(Collection entries)
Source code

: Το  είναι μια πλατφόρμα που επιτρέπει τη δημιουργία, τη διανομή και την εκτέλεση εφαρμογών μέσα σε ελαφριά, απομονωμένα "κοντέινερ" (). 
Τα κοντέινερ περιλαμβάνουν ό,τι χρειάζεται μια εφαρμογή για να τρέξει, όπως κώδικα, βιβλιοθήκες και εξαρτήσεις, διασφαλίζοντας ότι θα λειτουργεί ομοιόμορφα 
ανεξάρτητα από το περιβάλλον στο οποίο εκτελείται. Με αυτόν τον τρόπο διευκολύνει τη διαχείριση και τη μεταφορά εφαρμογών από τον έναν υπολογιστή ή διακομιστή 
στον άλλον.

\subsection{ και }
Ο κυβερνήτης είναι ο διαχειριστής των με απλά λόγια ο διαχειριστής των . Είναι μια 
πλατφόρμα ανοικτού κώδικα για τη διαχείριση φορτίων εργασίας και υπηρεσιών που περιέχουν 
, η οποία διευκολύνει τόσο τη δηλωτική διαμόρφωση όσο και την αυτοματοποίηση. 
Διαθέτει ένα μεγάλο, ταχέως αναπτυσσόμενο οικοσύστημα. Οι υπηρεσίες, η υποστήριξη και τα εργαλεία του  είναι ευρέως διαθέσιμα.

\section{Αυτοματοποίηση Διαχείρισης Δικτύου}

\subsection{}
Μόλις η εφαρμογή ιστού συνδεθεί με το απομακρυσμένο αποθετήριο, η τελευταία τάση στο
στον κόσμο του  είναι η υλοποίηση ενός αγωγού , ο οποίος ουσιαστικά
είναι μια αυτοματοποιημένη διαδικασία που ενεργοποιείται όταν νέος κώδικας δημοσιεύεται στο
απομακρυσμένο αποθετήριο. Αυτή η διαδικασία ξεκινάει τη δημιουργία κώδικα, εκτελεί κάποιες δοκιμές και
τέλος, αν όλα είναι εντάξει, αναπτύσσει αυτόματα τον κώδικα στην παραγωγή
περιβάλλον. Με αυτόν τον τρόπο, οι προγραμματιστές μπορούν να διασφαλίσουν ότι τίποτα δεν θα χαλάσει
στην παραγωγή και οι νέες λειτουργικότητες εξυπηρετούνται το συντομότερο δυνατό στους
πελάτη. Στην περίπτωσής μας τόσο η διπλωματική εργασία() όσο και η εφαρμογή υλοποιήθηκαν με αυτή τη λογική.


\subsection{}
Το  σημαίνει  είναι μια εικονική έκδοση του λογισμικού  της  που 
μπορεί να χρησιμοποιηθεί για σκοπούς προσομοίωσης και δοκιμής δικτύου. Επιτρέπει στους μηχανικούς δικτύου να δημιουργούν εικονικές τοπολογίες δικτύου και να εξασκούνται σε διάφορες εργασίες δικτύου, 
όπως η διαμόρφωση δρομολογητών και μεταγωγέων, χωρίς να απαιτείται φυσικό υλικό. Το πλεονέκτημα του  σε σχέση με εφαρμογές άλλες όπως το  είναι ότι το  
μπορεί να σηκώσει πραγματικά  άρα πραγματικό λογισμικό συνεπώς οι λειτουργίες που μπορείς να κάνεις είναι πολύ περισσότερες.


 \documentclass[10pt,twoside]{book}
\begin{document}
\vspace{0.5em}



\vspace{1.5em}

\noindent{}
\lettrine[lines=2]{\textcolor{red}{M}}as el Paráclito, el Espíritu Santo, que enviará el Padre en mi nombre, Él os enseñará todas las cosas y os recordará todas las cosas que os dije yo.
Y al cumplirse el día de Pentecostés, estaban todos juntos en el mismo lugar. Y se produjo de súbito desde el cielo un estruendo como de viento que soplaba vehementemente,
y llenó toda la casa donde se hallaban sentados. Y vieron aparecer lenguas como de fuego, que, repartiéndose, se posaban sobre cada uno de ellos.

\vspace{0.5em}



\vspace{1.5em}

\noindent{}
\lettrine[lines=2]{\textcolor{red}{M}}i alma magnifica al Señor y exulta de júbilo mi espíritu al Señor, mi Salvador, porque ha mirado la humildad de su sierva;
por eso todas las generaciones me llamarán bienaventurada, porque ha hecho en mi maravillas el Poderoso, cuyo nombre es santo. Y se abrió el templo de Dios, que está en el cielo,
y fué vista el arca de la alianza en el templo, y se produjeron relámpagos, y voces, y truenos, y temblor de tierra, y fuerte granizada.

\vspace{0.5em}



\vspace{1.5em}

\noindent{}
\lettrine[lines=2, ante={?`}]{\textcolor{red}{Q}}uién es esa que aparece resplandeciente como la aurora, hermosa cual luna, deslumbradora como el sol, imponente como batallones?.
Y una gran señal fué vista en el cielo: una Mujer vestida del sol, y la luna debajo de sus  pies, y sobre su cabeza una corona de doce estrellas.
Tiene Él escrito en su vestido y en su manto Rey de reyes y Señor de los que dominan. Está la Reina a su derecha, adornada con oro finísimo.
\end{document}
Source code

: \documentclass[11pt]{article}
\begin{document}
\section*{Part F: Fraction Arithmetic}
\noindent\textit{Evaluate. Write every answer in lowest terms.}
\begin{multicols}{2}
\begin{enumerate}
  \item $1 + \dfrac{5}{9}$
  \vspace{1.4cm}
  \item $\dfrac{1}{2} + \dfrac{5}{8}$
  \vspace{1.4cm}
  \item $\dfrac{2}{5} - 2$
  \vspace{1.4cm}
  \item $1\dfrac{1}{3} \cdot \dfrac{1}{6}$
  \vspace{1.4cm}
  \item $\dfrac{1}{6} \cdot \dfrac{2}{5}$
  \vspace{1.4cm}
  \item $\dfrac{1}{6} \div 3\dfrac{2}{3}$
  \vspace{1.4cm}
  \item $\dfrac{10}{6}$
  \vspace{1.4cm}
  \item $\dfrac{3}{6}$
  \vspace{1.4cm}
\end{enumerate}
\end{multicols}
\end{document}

▸ Exercise
Starting at the line that has "είναι μια εικονική" and ending at the line that has "por eso todas", please write out the lines above exactly, leaving out all others.

▸ Reply to the exercise
Το  σημαίνει  είναι μια εικονική έκδοση του λογισμικού  της  που 
μπορεί να χρησιμοποιηθεί για σκοπούς προσομοίωσης και δοκιμής δικτύου. Επιτρέπει στους μηχανικούς δικτύου να δημιουργούν εικονικές τοπολογίες δικτύου και να εξασκούνται σε διάφορες εργασίες δικτύου, 
όπως η διαμόρφωση δρομολογητών και μεταγωγέων, χωρίς να απαιτείται φυσικό υλικό. Το πλεονέκτημα του  σε σχέση με εφαρμογές άλλες όπως το  είναι ότι το  
μπορεί να σηκώσει πραγματικά  άρα πραγματικό λογισμικό συνεπώς οι λειτουργίες που μπορείς να κάνεις είναι πολύ περισσότερες.


 \documentclass[10pt,twoside]{book}
\begin{document}
\vspace{0.5em}



\vspace{1.5em}

\noindent{}
\lettrine[lines=2]{\textcolor{red}{M}}as el Paráclito, el Espíritu Santo, que enviará el Padre en mi nombre, Él os enseñará todas las cosas y os recordará todas las cosas que os dije yo.
Y al cumplirse el día de Pentecostés, estaban todos juntos en el mismo lugar. Y se produjo de súbito desde el cielo un estruendo como de viento que soplaba vehementemente,
y llenó toda la casa donde se hallaban sentados. Y vieron aparecer lenguas como de fuego, que, repartiéndose, se posaban sobre cada uno de ellos.

\vspace{0.5em}



\vspace{1.5em}

\noindent{}
\lettrine[lines=2]{\textcolor{red}{M}}i alma magnifica al Señor y exulta de júbilo mi espíritu al Señor, mi Salvador, porque ha mirado la humildad de su sierva;
por eso todas las generaciones me llamarán bienaventurada, porque ha hecho en mi maravillas el Poderoso, cuyo nombre es santo. Y se abrió el templo de Dios, que está en el cielo,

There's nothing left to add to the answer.